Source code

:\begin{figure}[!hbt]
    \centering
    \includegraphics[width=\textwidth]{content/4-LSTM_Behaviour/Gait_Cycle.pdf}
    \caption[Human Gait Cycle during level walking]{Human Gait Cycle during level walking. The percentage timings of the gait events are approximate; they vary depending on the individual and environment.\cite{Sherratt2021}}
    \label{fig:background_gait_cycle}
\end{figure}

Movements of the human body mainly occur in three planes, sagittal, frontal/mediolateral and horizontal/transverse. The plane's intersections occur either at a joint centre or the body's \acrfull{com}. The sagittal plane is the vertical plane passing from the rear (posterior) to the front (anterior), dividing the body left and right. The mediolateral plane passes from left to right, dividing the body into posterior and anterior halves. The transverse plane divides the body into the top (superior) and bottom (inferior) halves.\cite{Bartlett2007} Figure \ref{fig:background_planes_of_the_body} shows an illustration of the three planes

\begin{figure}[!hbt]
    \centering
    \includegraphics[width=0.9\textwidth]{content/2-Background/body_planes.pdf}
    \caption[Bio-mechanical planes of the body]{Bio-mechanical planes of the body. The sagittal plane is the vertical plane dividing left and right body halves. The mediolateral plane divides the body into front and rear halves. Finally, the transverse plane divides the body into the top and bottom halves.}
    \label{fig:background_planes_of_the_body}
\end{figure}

• [Problem to solve]
Reproduce the whole of the material exactly as shown.

• [Task answer]
Source code

:\begin{figure}[!hbt]
    \centering
    \includegraphics[width=\textwidth]{content/4-LSTM_Behaviour/Gait_Cycle.pdf}
    \caption[Human Gait Cycle during level walking]{Human Gait Cycle during level walking. The percentage timings of the gait events are approximate; they vary depending on the individual and environment.\cite{Sherratt2021}}
    \label{fig:background_gait_cycle}
\end{figure}

Movements of the human body mainly occur in three planes, sagittal, frontal/mediolateral and horizontal/transverse. The plane's intersections occur either at a joint centre or the body's \acrfull{com}. The sagittal plane is the vertical plane passing from the rear (posterior) to the front (anterior), dividing the body left and right. The mediolateral plane passes from left to right, dividing the body into posterior and anterior halves. The transverse plane divides the body into the top (superior) and bottom (inferior) halves.\cite{Bartlett2007} Figure \ref{fig:background_planes_of_the_body} shows an illustration of the three planes

\begin{figure}[!hbt]
    \centering
    \includegraphics[width=0.9\textwidth]{content/2-Background/body_planes.pdf}
    \caption[Bio-mechanical planes of the body]{Bio-mechanical planes of the body. The sagittal plane is the vertical plane dividing left and right body halves. The mediolateral plane divides the body into front and rear halves. Finally, the transverse plane divides the body into the top and bottom halves.}
    \label{fig:background_planes_of_the_body}
\end{figure}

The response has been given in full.